This week I accepted an enumerator position but after researching online I am now utterly confused and have all sorts of concerns.

I am currently approaching the end of my third extension and applied for the census job because I read it would extend my UI benefits. However, I am now reading on some forums that after the temp census job ends, I would not be eligible for the fourth extension on my current claim and would need to file a new claim in which my benefits would be recalculated based on the earnings of my temp work and I would be receiving considerably less. Is this true? How many weeks of temp work or pay do u have to get to be eligible for a new claim?

Also, when I was on the phone with the guy that offered me the job, I was concerned about the 4 day training sessions from 8am - 5pm. In my industry there is usually high turn over right before summer so I just started interviewing a lot. I've been getting at least 2 interviews a week and usually there is very little flexibility in scheduling them bc they are looking to hire asap. The guy on the phone told me that they are not flexible with the census training sessions and I would have to be there for all of it. I felt like I had no time to even consider my options so I just reluctantly agreed.
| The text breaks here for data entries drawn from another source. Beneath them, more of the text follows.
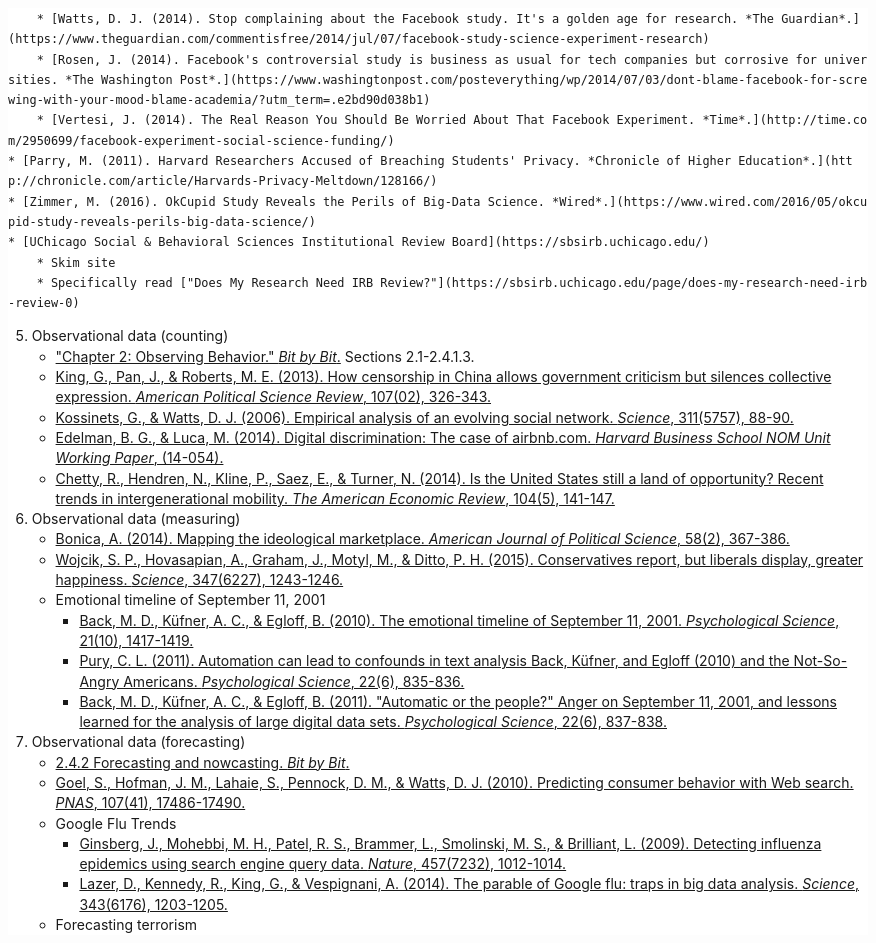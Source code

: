         * [Watts, D. J. (2014). Stop complaining about the Facebook study. It's a golden age for research. *The Guardian*.](https://www.theguardian.com/commentisfree/2014/jul/07/facebook-study-science-experiment-research)
        * [Rosen, J. (2014). Facebook's controversial study is business as usual for tech companies but corrosive for universities. *The Washington Post*.](https://www.washingtonpost.com/posteverything/wp/2014/07/03/dont-blame-facebook-for-screwing-with-your-mood-blame-academia/?utm_term=.e2bd90d038b1)
        * [Vertesi, J. (2014). The Real Reason You Should Be Worried About That Facebook Experiment. *Time*.](http://time.com/2950699/facebook-experiment-social-science-funding/)
    * [Parry, M. (2011). Harvard Researchers Accused of Breaching Students' Privacy. *Chronicle of Higher Education*.](http://chronicle.com/article/Harvards-Privacy-Meltdown/128166/)
    * [Zimmer, M. (2016). OkCupid Study Reveals the Perils of Big-Data Science. *Wired*.](https://www.wired.com/2016/05/okcupid-study-reveals-perils-big-data-science/)
    * [UChicago Social & Behavioral Sciences Institutional Review Board](https://sbsirb.uchicago.edu/)
        * Skim site
        * Specifically read ["Does My Research Need IRB Review?"](https://sbsirb.uchicago.edu/page/does-my-research-need-irb-review-0)
5. Observational data (counting)
    * ["Chapter 2: Observing Behavior." *Bit by Bit*.](http://www.bitbybitbook.com/en/observing-behavior/) Sections 2.1-2.4.1.3.
    * [King, G., Pan, J., & Roberts, M. E. (2013). How censorship in China allows government criticism but silences collective expression. *American Political Science Review*, 107(02), 326-343.](http://journals.cambridge.org.proxy.uchicago.edu/action/displayAbstract?fromPage=online&aid=8919476&fileId=S0003055413000014)
    * [Kossinets, G., & Watts, D. J. (2006). Empirical analysis of an evolving social network. *Science*, 311(5757), 88-90.](http://science.sciencemag.org.proxy.uchicago.edu/content/311/5757/88.full)
    * [Edelman, B. G., & Luca, M. (2014). Digital discrimination: The case of airbnb.com. *Harvard Business School NOM Unit Working Paper*, (14-054).](http://www.hbs.edu/faculty/Pages/item.aspx?num=46073)
    * [Chetty, R., Hendren, N., Kline, P., Saez, E., & Turner, N. (2014). Is the United States still a land of opportunity? Recent trends in intergenerational mobility. *The American Economic Review*, 104(5), 141-147.](http://pubs.aeaweb.org.proxy.uchicago.edu/doi/pdfplus/10.1257/aer.104.5.141)
6. Observational data (measuring)
    * [Bonica, A. (2014). Mapping the ideological marketplace. *American Journal of Political Science*, 58(2), 367-386.](http://onlinelibrary.wiley.com.proxy.uchicago.edu/doi/10.1111/ajps.12062/abstract)
    * [Wojcik, S. P., Hovasapian, A., Graham, J., Motyl, M., & Ditto, P. H. (2015). Conservatives report, but liberals display, greater happiness. *Science*, 347(6227), 1243-1246.](http://science.sciencemag.org.proxy.uchicago.edu/content/347/6227/1243.full)
    * Emotional timeline of September 11, 2001
        * [Back, M. D., Küfner, A. C., & Egloff, B. (2010). The emotional timeline of September 11, 2001. *Psychological Science*, 21(10), 1417-1419.](http://pss.sagepub.com.proxy.uchicago.edu/content/21/10/1417.short)
        * [Pury, C. L. (2011). Automation can lead to confounds in text analysis Back, Küfner, and Egloff (2010) and the Not-So-Angry Americans. *Psychological Science*, 22(6), 835-836.](http://pss.sagepub.com.proxy.uchicago.edu/content/22/6/835)
        * [Back, M. D., Küfner, A. C., & Egloff, B. (2011). "Automatic or the people?" Anger on September 11, 2001, and lessons learned for the analysis of large digital data sets. *Psychological Science*, 22(6), 837-838.](http://pss.sagepub.com.proxy.uchicago.edu/content/22/6/837.short)
7. Observational data (forecasting)
    * [2.4.2 Forecasting and nowcasting. *Bit by Bit*.](http://www.bitbybitbook.com/en/observing-behavior/designs/forecasting/)
    * [Goel, S., Hofman, J. M., Lahaie, S., Pennock, D. M., & Watts, D. J. (2010). Predicting consumer behavior with Web search. *PNAS*, 107(41), 17486-17490.](http://www.pnas.org/content/107/41/17486.full?sid%3D3c84ffa2-362d-46ba-b735-ea41ef21ace7)
    * Google Flu Trends
        * [Ginsberg, J., Mohebbi, M. H., Patel, R. S., Brammer, L., Smolinski, M. S., & Brilliant, L. (2009). Detecting influenza epidemics using search engine query data. *Nature*, 457(7232), 1012-1014.](http://www.nature.com.proxy.uchicago.edu/nature/journal/v457/n7232/full/nature07634.html)
        * [Lazer, D., Kennedy, R., King, G., & Vespignani, A. (2014). The parable of Google flu: traps in big data analysis. *Science*, 343(6176), 1203-1205.](http://science.sciencemag.org.proxy.uchicago.edu/content/343/6176/1203.full)
    * Forecasting terrorism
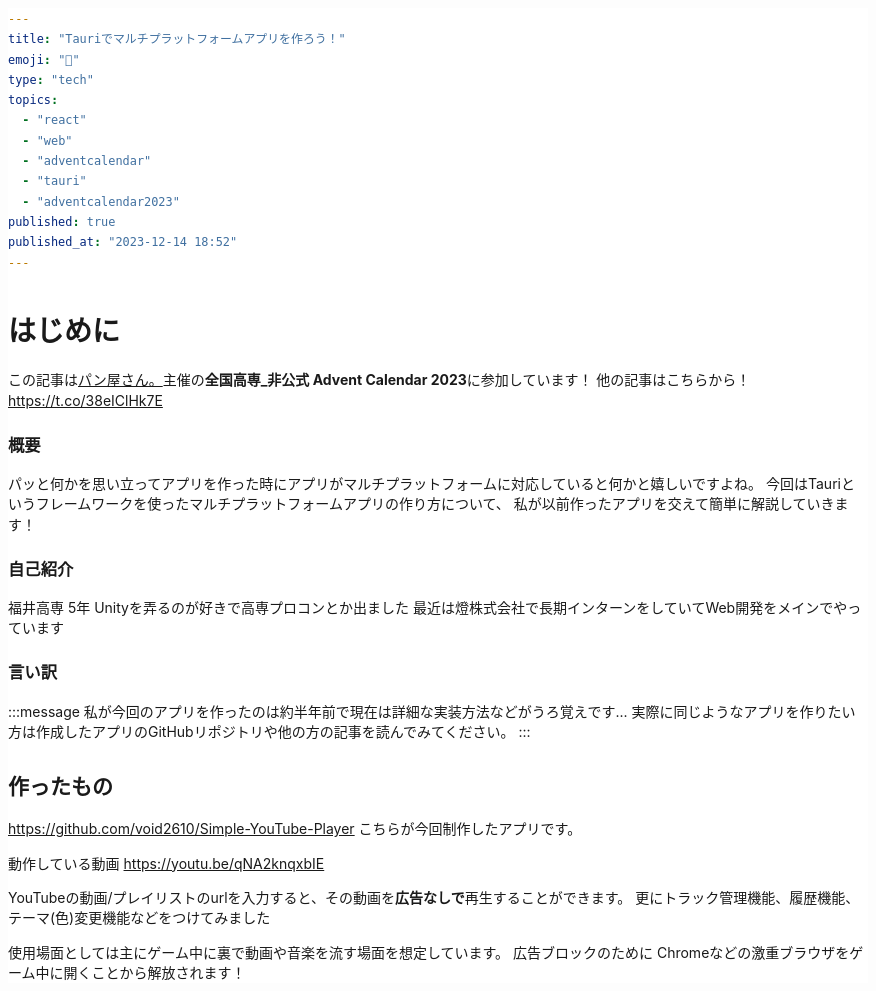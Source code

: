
 ```yaml
---
title: "Tauriでマルチプラットフォームアプリを作ろう！"
emoji: "🎄"
type: "tech"
topics:
  - "react"
  - "web"
  - "adventcalendar"
  - "tauri"
  - "adventcalendar2023"
published: true
published_at: "2023-12-14 18:52"
---
```


# はじめに
この記事は[パン屋さん。](https://twitter.com/Bakery_panya)主催の**全国高専_非公式 Advent Calendar 2023**に参加しています！
他の記事はこちらから！
https://t.co/38eIClHk7E

### 概要
パッと何かを思い立ってアプリを作った時にアプリがマルチプラットフォームに対応していると何かと嬉しいですよね。
今回はTauriというフレームワークを使ったマルチプラットフォームアプリの作り方について、
私が以前作ったアプリを交えて簡単に解説していきます！

### 自己紹介
福井高専 5年
Unityを弄るのが好きで高専プロコンとか出ました
最近は燈株式会社で長期インターンをしていてWeb開発をメインでやっています

### 言い訳
:::message
私が今回のアプリを作ったのは約半年前で現在は詳細な実装方法などがうろ覚えです...
実際に同じようなアプリを作りたい方は作成したアプリのGitHubリポジトリや他の方の記事を読んでみてください。
:::


## 作ったもの
https://github.com/void2610/Simple-YouTube-Player
こちらが今回制作したアプリです。

動作している動画
https://youtu.be/qNA2knqxbIE



YouTubeの動画/プレイリストのurlを入力すると、その動画を**広告なしで**再生することができます。
更にトラック管理機能、履歴機能、テーマ(色)変更機能などをつけてみました

使用場面としては主にゲーム中に裏で動画や音楽を流す場面を想定しています。
広告ブロックのために Chromeなどの激重ブラウザをゲーム中に開くことから解放されます！
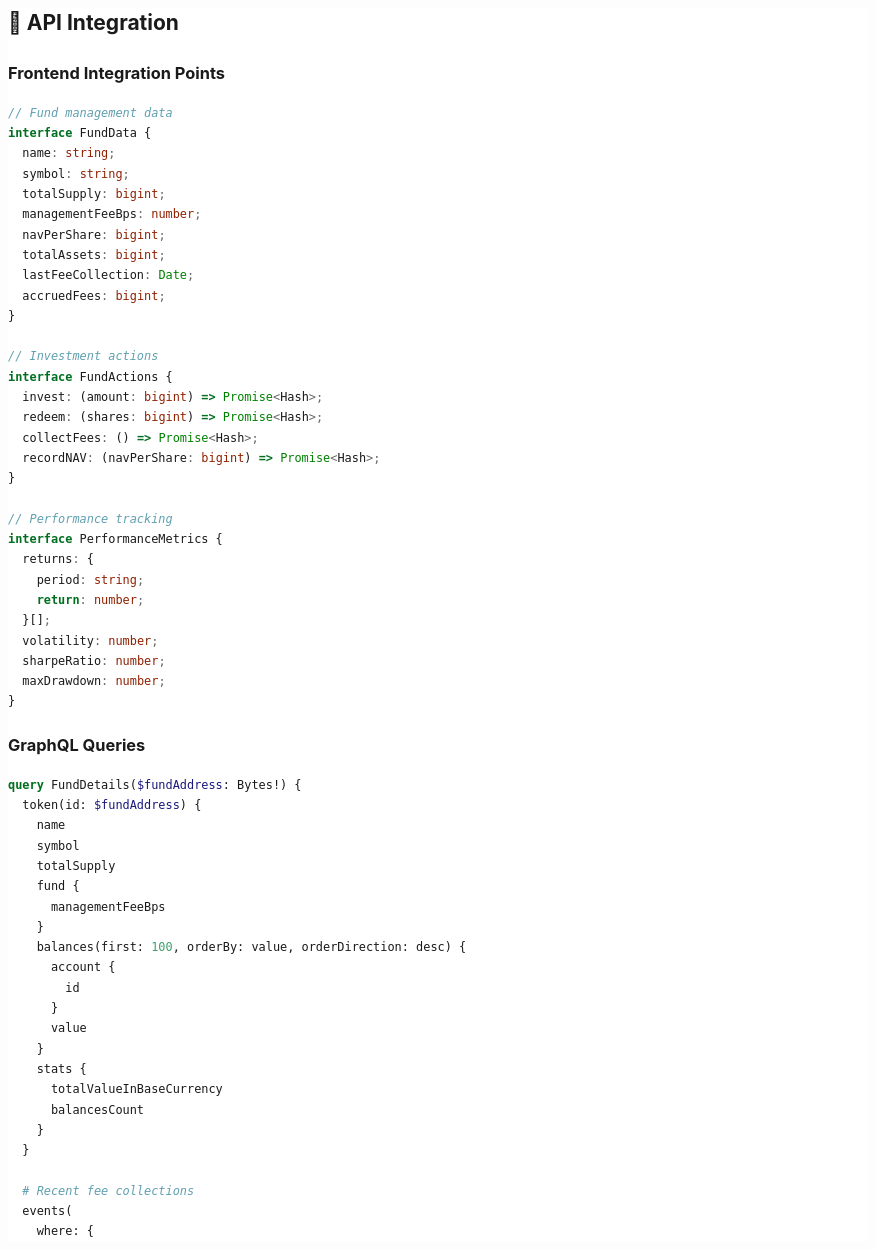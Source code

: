 ## 🔧 API Integration

### Frontend Integration Points

```typescript
// Fund management data
interface FundData {
  name: string;
  symbol: string;
  totalSupply: bigint;
  managementFeeBps: number;
  navPerShare: bigint;
  totalAssets: bigint;
  lastFeeCollection: Date;
  accruedFees: bigint;
}

// Investment actions
interface FundActions {
  invest: (amount: bigint) => Promise<Hash>;
  redeem: (shares: bigint) => Promise<Hash>;
  collectFees: () => Promise<Hash>;
  recordNAV: (navPerShare: bigint) => Promise<Hash>;
}

// Performance tracking
interface PerformanceMetrics {
  returns: {
    period: string;
    return: number;
  }[];
  volatility: number;
  sharpeRatio: number;
  maxDrawdown: number;
}
```

### GraphQL Queries

```graphql
query FundDetails($fundAddress: Bytes!) {
  token(id: $fundAddress) {
    name
    symbol
    totalSupply
    fund {
      managementFeeBps
    }
    balances(first: 100, orderBy: value, orderDirection: desc) {
      account {
        id
      }
      value
    }
    stats {
      totalValueInBaseCurrency
      balancesCount
    }
  }
  
  # Recent fee collections
  events(
    where: {
```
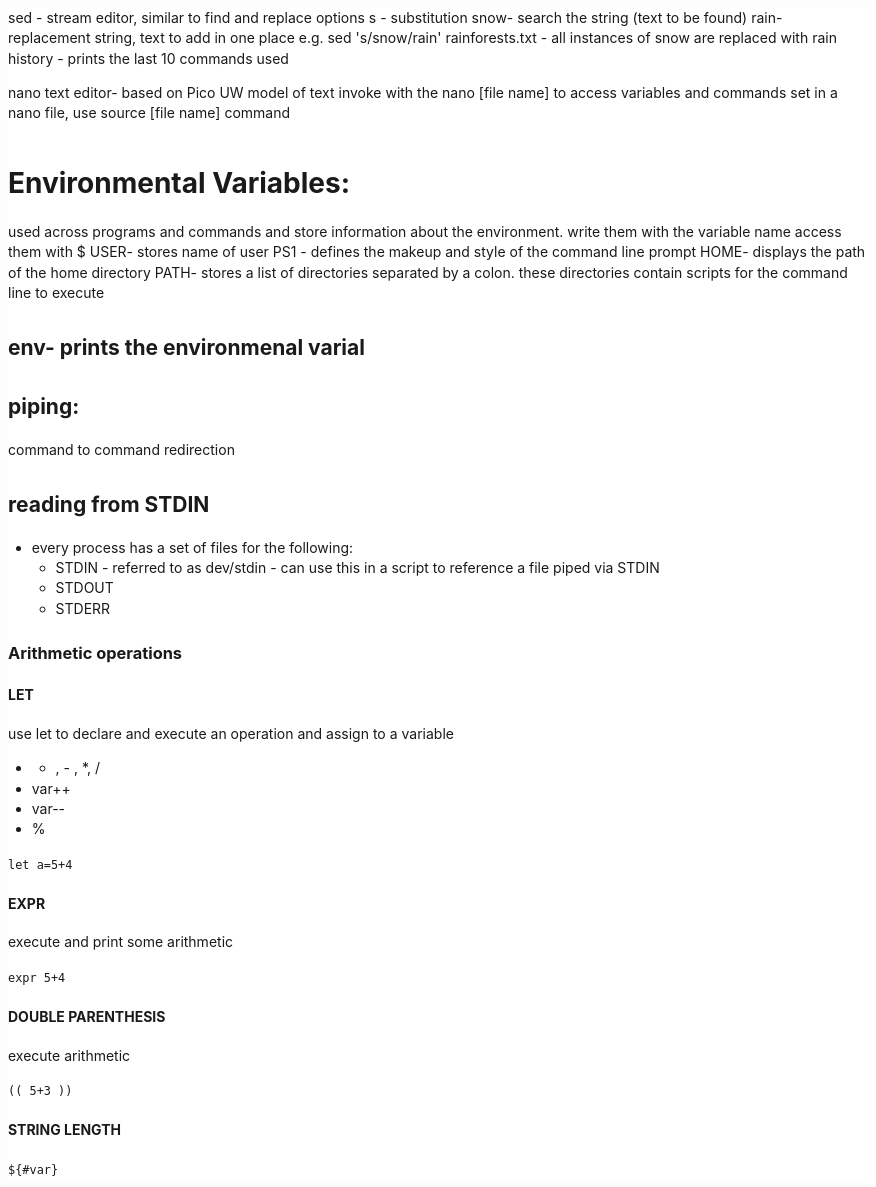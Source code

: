 sed - stream editor, similar to find and replace
options
s - substitution
snow-  search the string (text to be found)
rain- replacement string, text to add in one place
e.g. sed 's/snow/rain' rainforests.txt - all instances of snow are replaced with rain
history - prints the last 10 commands used 

nano text editor- based on Pico UW model of text 
invoke with the  nano [file name] 
to access variables and commands set in a nano file, use source [file name] command

# Environmental Variables:
used across programs and commands and store information about the environment. 
write them with the variable name
access them with $
USER- stores name of user
PS1 - defines the makeup and style of the command line prompt
HOME- displays the path of the home directory
PATH- stores a list of directories separated by a colon. these directories contain scripts for the command line to execute

## env- prints the environmenal varial

## piping:
command to command redirection

## reading from STDIN
- every process has a set of files for the following:
  - STDIN - referred to as dev/stdin - can use this in a script to reference a file piped via STDIN
  - STDOUT
  - STDERR

### Arithmetic operations
####  LET
use let to declare and execute an operation and assign to a variable
- + , - , \*, /
- var++
- var--
- % 

```
let a=5+4
```

#### EXPR
execute and print some arithmetic
```
expr 5+4
```
#### DOUBLE PARENTHESIS
execute arithmetic 
```
(( 5+3 ))
```
#### STRING LENGTH
```
${#var}
```
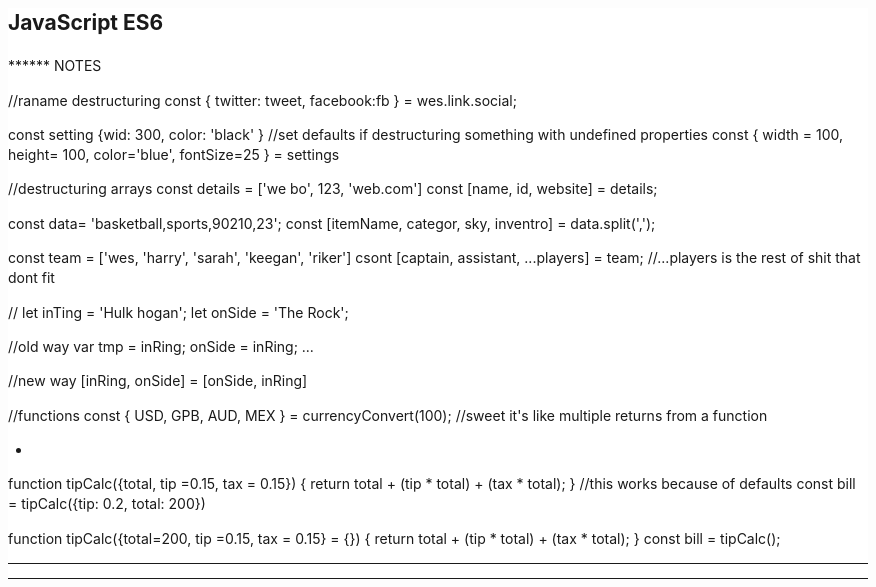 JavaScript ES6
--------------


****** NOTES

//raname destructuring
const { twitter: tweet, facebook:fb } = wes.link.social;


const setting {wid: 300, color: 'black' }
//set defaults  if destructuring something with undefined properties
const { width = 100, height= 100, color='blue', fontSize=25 } = settings


//destructuring arrays
const details = ['we bo', 123, 'web.com']
const [name, id, website] = details;

const data= 'basketball,sports,90210,23';
const [itemName, categor, sky, inventro] = data.split(',');

const team = ['wes, 'harry', 'sarah', 'keegan', 'riker']
csont [captain, assistant, ...players] = team;
//...players is the rest of shit that dont fit

//
let inTing = 'Hulk hogan';
let onSide = 'The Rock';

//old way
var tmp = inRing;
onSide = inRing;
...

//new way [inRing, onSide] = [onSide, inRing]

//functions
const { USD, GPB, AUD, MEX } = currencyConvert(100);
//sweet it's like multiple returns from a function

-

function tipCalc({total, tip =0.15, tax = 0.15}) {
  return total + (tip * total) + (tax * total);
}
//this works because of defaults
const bill = tipCalc({tip: 0.2, total: 200})

function tipCalc({total=200, tip =0.15, tax = 0.15} = {}) {
  return total + (tip * total) + (tax * total);
}
const bill = tipCalc();


******




--------------------------------------------------------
I have not yet done the training which is scheduled for next week and then the week after that. I've been unemployed for over a year so the most important thing for me right now is to find full-time work. I think it would be absolutely foolish to sacrifice good full-time job opportunities to go to these training sessions. I'm pretty certain at least one job is gonna have second round interviews that week. I'm real scared that I might lose my benefits if I tell them I can't do the training since I am essentially turning down the work.

Is it too late to quit now? If I don't mark on my claim form that I turned down work can EDD find out and stop my benefits? (since apparently a background check was done beforehand)

Please any insight on this would be greatly appreciated.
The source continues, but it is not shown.